(Beginning of Given records)

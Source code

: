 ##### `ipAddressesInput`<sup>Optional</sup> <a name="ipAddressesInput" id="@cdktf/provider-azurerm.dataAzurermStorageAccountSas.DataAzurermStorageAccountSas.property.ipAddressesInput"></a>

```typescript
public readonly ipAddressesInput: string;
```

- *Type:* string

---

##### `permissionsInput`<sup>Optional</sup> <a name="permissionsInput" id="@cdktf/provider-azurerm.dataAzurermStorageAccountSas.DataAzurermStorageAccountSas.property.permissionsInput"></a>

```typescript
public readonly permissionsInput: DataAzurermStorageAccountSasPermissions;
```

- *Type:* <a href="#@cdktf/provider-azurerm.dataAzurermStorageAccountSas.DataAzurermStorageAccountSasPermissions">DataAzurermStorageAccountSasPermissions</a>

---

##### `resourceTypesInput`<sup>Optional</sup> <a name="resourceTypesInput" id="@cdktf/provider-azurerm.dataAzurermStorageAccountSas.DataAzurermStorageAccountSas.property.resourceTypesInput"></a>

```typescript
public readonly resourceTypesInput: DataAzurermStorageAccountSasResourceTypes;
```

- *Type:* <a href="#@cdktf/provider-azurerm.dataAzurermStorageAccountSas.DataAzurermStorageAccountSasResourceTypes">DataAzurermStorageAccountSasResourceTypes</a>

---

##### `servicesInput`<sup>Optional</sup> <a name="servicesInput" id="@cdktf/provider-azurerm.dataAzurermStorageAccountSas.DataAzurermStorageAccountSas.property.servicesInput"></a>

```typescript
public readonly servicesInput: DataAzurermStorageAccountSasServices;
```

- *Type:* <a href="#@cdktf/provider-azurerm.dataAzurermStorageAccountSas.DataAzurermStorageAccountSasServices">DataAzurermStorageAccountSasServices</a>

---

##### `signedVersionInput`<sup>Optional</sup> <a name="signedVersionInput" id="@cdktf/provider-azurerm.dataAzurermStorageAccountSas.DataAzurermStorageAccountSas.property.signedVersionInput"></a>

(End of Given records)
(Beginning of Given records)

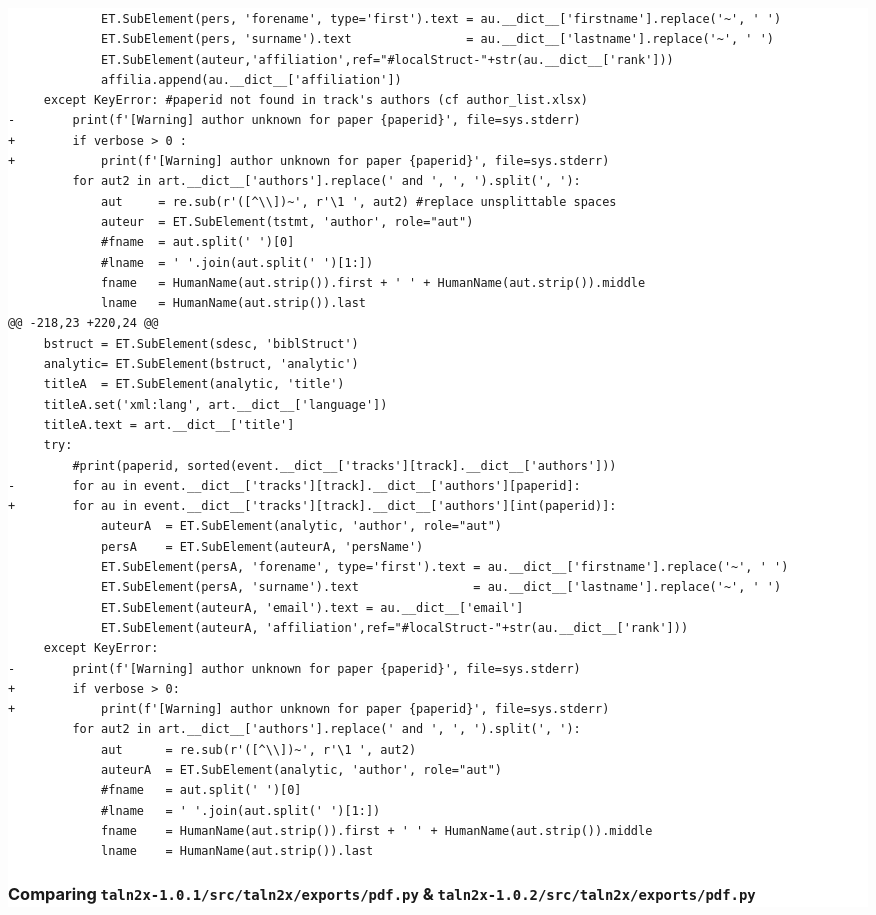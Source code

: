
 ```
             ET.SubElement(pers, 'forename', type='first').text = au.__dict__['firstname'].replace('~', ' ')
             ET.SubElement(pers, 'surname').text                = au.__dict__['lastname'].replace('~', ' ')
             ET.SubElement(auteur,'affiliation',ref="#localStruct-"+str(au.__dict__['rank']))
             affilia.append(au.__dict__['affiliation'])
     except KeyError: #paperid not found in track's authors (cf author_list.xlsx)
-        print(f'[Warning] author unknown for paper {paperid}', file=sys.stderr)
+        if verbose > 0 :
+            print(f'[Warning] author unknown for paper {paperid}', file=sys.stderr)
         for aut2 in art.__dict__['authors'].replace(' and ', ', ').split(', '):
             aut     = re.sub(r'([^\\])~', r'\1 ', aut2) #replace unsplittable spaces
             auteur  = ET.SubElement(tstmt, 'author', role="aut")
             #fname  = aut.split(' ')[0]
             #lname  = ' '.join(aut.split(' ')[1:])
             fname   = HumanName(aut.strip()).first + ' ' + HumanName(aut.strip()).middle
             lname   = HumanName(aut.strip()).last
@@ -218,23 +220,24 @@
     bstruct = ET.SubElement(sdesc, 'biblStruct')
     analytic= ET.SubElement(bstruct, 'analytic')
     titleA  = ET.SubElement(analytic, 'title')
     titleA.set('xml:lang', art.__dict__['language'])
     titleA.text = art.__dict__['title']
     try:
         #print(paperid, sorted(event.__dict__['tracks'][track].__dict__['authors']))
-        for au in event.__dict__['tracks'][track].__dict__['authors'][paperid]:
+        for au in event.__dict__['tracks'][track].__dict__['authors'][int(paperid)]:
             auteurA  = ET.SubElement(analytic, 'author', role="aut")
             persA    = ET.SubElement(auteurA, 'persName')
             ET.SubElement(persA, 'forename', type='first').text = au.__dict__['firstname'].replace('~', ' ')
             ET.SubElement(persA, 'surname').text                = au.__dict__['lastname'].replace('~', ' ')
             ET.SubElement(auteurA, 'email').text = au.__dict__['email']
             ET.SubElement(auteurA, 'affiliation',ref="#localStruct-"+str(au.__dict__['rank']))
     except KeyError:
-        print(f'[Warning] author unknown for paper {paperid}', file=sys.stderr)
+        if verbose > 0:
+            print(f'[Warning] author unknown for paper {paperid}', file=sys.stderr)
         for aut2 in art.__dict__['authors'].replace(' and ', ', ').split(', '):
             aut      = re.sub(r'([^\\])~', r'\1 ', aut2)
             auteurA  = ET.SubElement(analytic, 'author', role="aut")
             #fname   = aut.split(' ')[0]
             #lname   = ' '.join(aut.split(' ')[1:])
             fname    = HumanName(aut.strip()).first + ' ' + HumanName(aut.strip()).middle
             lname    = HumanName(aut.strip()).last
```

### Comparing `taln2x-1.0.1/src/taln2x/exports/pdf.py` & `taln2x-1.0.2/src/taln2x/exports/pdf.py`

(End of Given records)

__Assignment__.
Please show, exactly as written, every line above that contains the word "lname".

__Answer box__.
             #lname  = ' '.join(aut.split(' ')[1:])
             lname   = HumanName(aut.strip()).last
             #lname   = ' '.join(aut.split(' ')[1:])
             lname    = HumanName(aut.strip()).last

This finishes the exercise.